» **Work order**
Tally the lines of the entries below that hold the word "username", and please give only the total.

» **Stored items from a collection**
....
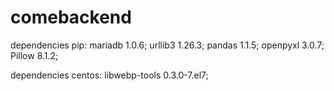 # comebackend
dependencies pip:
mariadb 1.0.6;
urllib3 1.26.3;
pandas 1.1.5;
openpyxl 3.0.7;
Pillow 8.1.2;

dependencies centos:
libwebp-tools 0.3.0-7.el7;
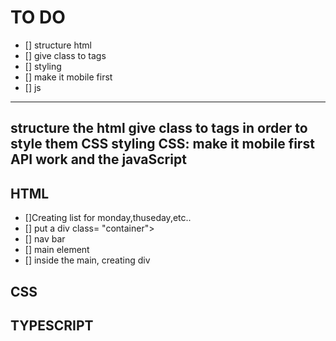 # TO DO
- [] structure html
- [] give class to tags
- [] styling 
- [] make it mobile first
- [] js

-------------------------------
structure the html
give class to tags in order to style them
CSS styling
CSS: make it mobile first
API work and the javaScript
----------------------------------

## HTML
- []Creating list for monday,thuseday,etc..
- [] put a div class= "container">
- [] nav bar
- [] main element
- [] inside the main, creating div

## CSS



## TYPESCRIPT
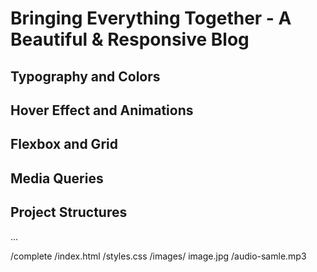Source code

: # Bringing Everything Together - A Beautiful & Responsive Blog

## Typography and Colors

## Hover Effect and Animations

## Flexbox and Grid

## Media Queries

## Project Structures

...

/complete
    /index.html
    /styles.css
    /images/
        image.jpg
    /audio-samle.mp3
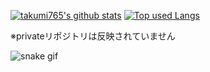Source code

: <!-- ### Hi there 👋 -->

<!--
**takumi765/takumi765** is a ✨ _special_ ✨ repository because its `README.md` (this file) appears on your GitHub profile.

Here are some ideas to get you started:

- 🔭 I’m currently working on ...
- 🌱 I’m currently learning ...
- 👯 I’m looking to collaborate on ...
- 🤔 I’m looking for help with ...
- 💬 Ask me about ...
- 📫 How to reach me: ...
- 😄 Pronouns: ...
- ⚡ Fun fact: ...
-->

<!-- リポジトリステータス -->
<!-- ソースコード統計 -->
[![takumi765's github stats](https://github-readme-stats-henna-omega-14.vercel.app/api?username=takumi765&count_private=true&show_icons=true&theme=tokyonight)](https://github.com/takumi765/)
[![Top used Langs](https://github-readme-stats-henna-omega-14.vercel.app/api/top-langs/?username=takumi765&langs_count=8&count_private=true&layout=compact&theme=tokyonight)](https://github.com/takumi765/)

※privateリポジトリは反映されていません

![snake gif](https://github.com/takumi765/takumi765/blob/output/github-contribution-grid-snake.gif)
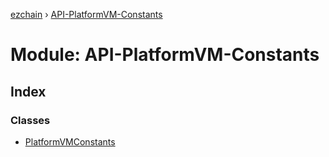 [ezchain](../README.md) › [API-PlatformVM-Constants](api_platformvm_constants.md)

# Module: API-PlatformVM-Constants

## Index

### Classes

* [PlatformVMConstants](../classes/api_platformvm_constants.platformvmconstants.md)
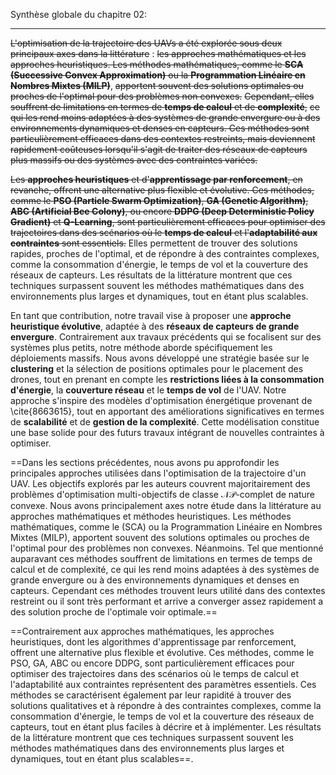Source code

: Synthèse globale du chapitre 02:


---
~~L'optimisation de la trajectoire des UAVs a été explorée sous deux principaux axes dans la littérature~~ : ~~les approches mathématiques et les approches heuristiques. Les méthodes mathématiques, comme le **SCA (Successive Convex Approximation)** ou la **Programmation Linéaire en Nombres Mixtes (MILP)**~~, ~~apportent souvent des solutions optimales ou proches de l'optimal pour des problèmes non convexes.~~ ~~Cependant, elles souffrent de limitations en termes de **temps de calcul** et de **complexité**,~~ ~~ce qui les rend moins adaptées à des systèmes de grande envergure ou à des environnements dynamiques et denses en capteurs. Ces méthodes sont particulièrement efficaces dans des contextes restreints, mais deviennent rapidement coûteuses lorsqu'il s'agit de traiter des réseaux de capteurs plus massifs ou des systèmes avec des contraintes variées.~~


~~Les **approches heuristiques** et d'**apprentissage par renforcement**, en revanche, offrent une alternative plus flexible et évolutive. Ces méthodes, comme le **PSO (Particle Swarm Optimization)**, **GA (Genetic Algorithm)**, **ABC (Artificial Bee Colony)**, ou encore **DDPG (Deep Deterministic Policy Gradient)** et **Q-Learning**, sont particulièrement efficaces pour optimiser des trajectoires dans des scénarios où le **temps de calcul** et l'**adaptabilité aux contraintes** sont essentiels.~~ Elles permettent de trouver des solutions rapides, proches de l'optimal, et de répondre à des contraintes complexes, comme la consommation d'énergie, le temps de vol et la couverture des réseaux de capteurs. Les résultats de la littérature montrent que ces techniques surpassent souvent les méthodes mathématiques dans des environnements plus larges et dynamiques, tout en étant plus scalables.

En tant que contribution, notre travail vise à proposer une **approche heuristique évolutive**, adaptée à des **réseaux de capteurs de grande envergure**. Contrairement aux travaux précédents qui se focalisent sur des systèmes plus petits, notre méthode aborde spécifiquement les déploiements massifs. Nous avons développé une stratégie basée sur le **clustering** et la sélection de positions optimales pour le placement des drones, tout en prenant en compte les **restrictions liées à la consommation d'énergie**, la **couverture réseau** et le **temps de vol** de l'UAV. Notre approche s'inspire des modèles d'optimisation énergétique provenant de \cite{8663615}, tout en apportant des améliorations significatives en termes de **scalabilité** et de **gestion de la complexité**. Cette modélisation constitue une base solide pour des futurs travaux intégrant de nouvelles contraintes à optimiser.


==Dans les sections précédentes, nous avons pu approfondir les principales approches utilisées dans l'optimisation de la trajectoire d'un UAV. Les objectifs explorés par les auteurs couvrent majoritairement des problèmes d'optimisation multi-objectifs de classe $\mathcal{NP}$-complet de nature convexe. Nous avons principalement axes notre étude dans la littérature au approches mathématiques et méthodes heuristiques. Les méthodes mathématiques, comme le (SCA) ou la Programmation Linéaire en Nombres Mixtes (MILP),  apportent souvent des solutions optimales ou proches de l'optimal pour des problèmes non convexes. Néanmoins. Tel que mentionné auparavant  ces méthodes souffrent de limitations en termes de temps de calcul et de complexité, ce qui les rend moins adaptées à des systèmes de grande envergure ou à des environnements dynamiques et denses en capteurs. Cependant ces méthodes trouvent  leurs utilité dans des contextes restreint ou il sont très performant et arrive a converger assez rapidement a des solution proche de l'optimale voir optimale.==

==Contrairement aux approches mathématiques, les approches heuristiques, dont les algorithmes d'apprentissage par renforcement, offrent une alternative plus flexible et évolutive. Ces méthodes, comme le PSO, GA, ABC ou encore DDPG, sont particulièrement efficaces pour optimiser des trajectoires dans des scénarios où le temps de calcul et l'adaptabilité aux contraintes représentent des paramètres essentiels. Ces méthodes se caractérisent également par leur rapidité à trouver des solutions qualitatives et à répondre à des contraintes complexes, comme la consommation d'énergie, le temps de vol et la couverture des réseaux de capteurs, tout en étant plus faciles à décrire et à implémenter. Les résultats de la littérature montrent que ces techniques surpassent souvent les méthodes mathématiques dans des environnements plus larges et dynamiques, tout en étant plus scalables==.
....
» **Result**
2